_Activity:_
In the records below, find each line that holds "would" and return it.

(Stored data entries)
=== Section Start ===
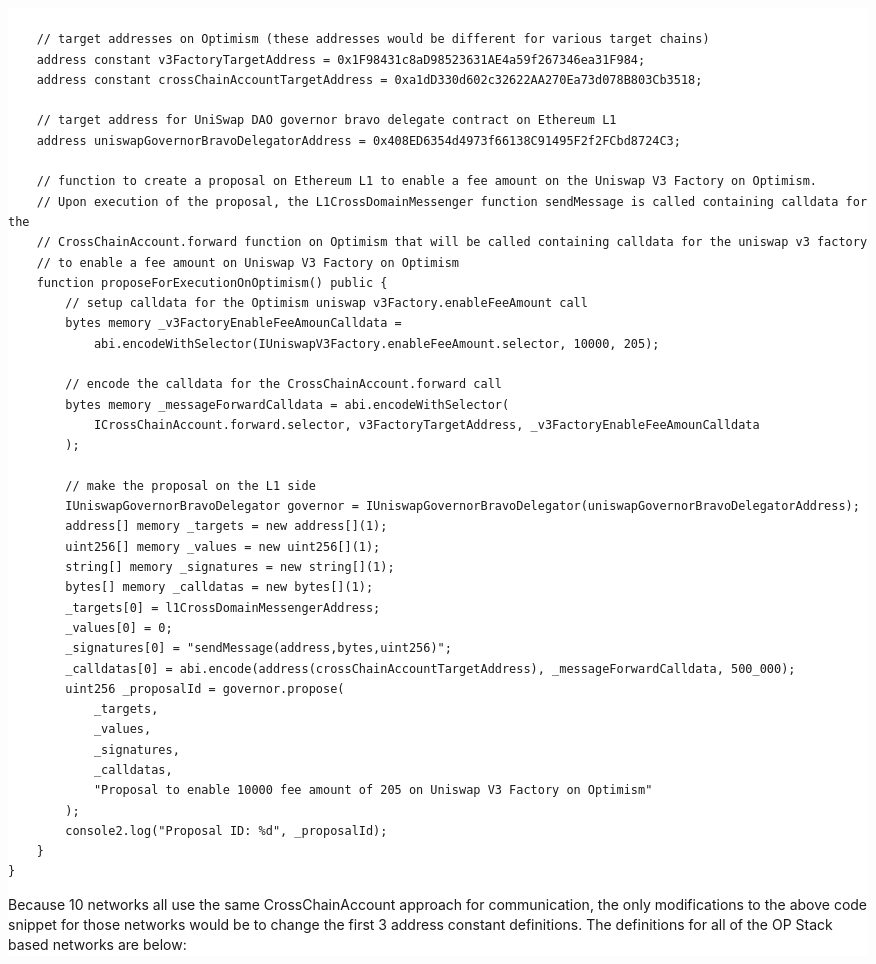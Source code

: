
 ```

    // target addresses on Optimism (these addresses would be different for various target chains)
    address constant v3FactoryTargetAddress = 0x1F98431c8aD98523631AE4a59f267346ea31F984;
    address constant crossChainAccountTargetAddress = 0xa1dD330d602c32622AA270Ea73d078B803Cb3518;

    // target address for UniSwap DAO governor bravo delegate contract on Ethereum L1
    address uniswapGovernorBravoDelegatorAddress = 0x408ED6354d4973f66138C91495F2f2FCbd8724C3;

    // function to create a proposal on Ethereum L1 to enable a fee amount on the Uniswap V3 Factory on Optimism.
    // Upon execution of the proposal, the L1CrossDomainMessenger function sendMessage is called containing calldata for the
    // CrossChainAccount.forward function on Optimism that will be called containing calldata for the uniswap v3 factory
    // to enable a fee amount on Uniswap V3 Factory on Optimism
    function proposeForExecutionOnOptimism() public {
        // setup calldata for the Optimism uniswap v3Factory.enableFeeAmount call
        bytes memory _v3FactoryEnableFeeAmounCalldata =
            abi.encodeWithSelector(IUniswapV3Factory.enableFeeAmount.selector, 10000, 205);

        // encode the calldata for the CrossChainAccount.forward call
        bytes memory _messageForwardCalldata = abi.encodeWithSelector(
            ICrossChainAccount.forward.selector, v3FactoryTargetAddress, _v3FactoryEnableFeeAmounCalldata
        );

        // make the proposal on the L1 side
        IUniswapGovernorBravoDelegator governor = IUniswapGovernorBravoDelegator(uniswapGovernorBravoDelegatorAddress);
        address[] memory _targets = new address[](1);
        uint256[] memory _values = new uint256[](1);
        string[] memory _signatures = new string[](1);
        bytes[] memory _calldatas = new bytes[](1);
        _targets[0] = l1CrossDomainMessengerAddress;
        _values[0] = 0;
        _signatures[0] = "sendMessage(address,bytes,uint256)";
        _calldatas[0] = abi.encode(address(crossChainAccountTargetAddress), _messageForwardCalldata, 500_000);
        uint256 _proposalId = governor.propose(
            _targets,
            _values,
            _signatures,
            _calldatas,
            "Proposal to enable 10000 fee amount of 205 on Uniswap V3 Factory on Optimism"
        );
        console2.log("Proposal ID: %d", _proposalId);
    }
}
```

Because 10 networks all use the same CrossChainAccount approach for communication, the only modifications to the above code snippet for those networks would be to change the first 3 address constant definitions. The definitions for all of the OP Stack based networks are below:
=== Section End ===
=== Section Start ===
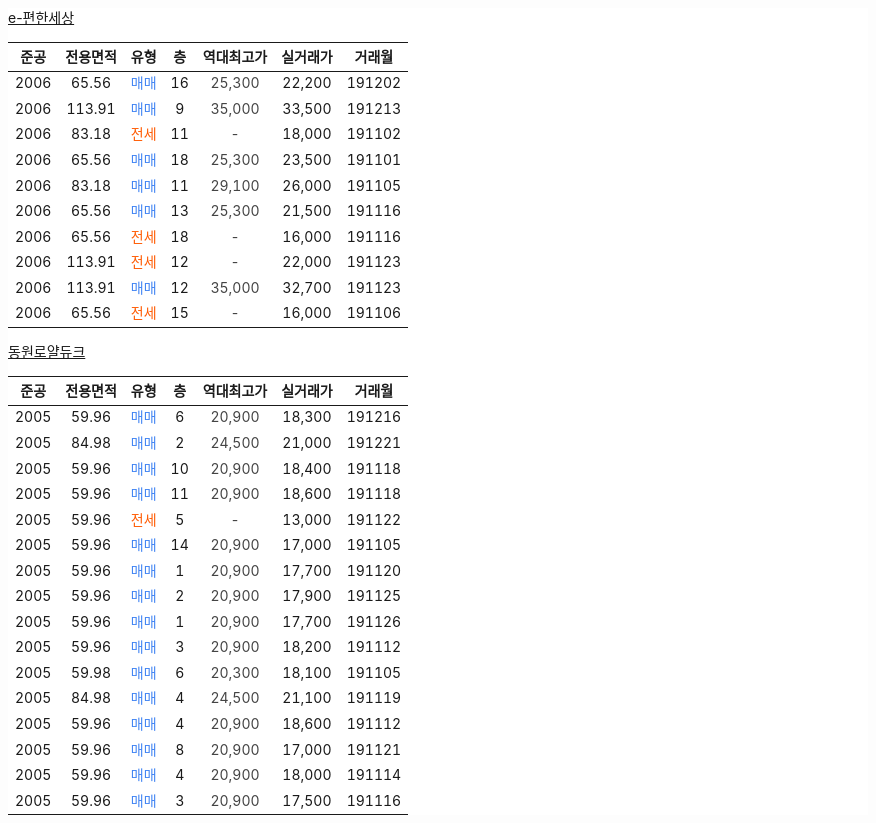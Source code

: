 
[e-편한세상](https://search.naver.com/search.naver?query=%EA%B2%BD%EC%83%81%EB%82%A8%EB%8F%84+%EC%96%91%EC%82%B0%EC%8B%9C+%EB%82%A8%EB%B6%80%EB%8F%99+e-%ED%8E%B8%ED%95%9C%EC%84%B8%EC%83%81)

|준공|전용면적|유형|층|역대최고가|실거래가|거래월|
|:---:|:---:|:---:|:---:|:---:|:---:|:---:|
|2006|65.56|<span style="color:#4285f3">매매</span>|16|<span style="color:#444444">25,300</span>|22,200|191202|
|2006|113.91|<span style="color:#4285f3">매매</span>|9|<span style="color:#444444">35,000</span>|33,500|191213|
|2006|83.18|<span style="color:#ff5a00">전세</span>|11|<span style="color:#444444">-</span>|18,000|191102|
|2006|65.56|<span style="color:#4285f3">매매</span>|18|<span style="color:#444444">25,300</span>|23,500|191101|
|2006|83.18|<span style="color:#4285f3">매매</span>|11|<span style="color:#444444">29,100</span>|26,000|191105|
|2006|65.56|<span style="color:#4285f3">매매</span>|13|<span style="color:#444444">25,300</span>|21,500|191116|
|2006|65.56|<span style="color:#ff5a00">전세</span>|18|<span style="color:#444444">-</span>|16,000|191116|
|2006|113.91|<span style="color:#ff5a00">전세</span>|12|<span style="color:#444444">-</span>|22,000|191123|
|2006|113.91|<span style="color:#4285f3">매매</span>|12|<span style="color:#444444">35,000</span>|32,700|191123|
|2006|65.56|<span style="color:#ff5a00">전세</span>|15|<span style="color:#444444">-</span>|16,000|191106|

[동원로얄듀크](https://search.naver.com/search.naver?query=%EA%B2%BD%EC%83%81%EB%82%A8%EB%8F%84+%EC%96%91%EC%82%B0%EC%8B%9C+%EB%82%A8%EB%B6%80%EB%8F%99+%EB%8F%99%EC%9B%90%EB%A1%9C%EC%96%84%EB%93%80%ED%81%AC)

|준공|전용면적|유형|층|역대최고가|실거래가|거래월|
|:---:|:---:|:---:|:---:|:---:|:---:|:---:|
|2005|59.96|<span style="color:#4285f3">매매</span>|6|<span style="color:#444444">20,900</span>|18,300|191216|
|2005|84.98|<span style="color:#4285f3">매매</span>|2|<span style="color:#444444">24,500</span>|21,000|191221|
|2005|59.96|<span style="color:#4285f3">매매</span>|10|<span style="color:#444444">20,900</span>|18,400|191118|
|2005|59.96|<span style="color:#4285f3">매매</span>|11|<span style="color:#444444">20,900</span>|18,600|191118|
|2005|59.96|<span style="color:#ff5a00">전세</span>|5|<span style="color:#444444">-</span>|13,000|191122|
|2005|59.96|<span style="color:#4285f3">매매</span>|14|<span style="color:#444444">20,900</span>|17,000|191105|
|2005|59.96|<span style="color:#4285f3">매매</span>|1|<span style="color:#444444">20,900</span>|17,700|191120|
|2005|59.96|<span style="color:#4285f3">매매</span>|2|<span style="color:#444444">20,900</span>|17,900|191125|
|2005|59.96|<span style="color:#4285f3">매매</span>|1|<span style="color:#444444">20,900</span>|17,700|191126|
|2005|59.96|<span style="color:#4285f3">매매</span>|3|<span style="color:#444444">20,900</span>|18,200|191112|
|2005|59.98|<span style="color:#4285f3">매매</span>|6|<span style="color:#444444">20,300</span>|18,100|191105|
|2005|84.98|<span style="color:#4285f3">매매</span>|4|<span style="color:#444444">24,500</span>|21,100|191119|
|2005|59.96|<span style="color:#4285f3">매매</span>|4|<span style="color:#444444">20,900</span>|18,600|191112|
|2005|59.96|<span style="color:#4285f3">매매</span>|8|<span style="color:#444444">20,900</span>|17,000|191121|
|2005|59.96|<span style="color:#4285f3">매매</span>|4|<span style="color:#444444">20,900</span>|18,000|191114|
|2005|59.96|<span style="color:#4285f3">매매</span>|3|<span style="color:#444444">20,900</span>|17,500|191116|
=== Section End ===
_Result:_
    // target addresses on Optimism (these addresses would be different for various target chains)
Because 10 networks all use the same CrossChainAccount approach for communication, the only modifications to the above code snippet for those networks would be to change the first 3 address constant definitions. The definitions for all of the OP Stack based networks are below:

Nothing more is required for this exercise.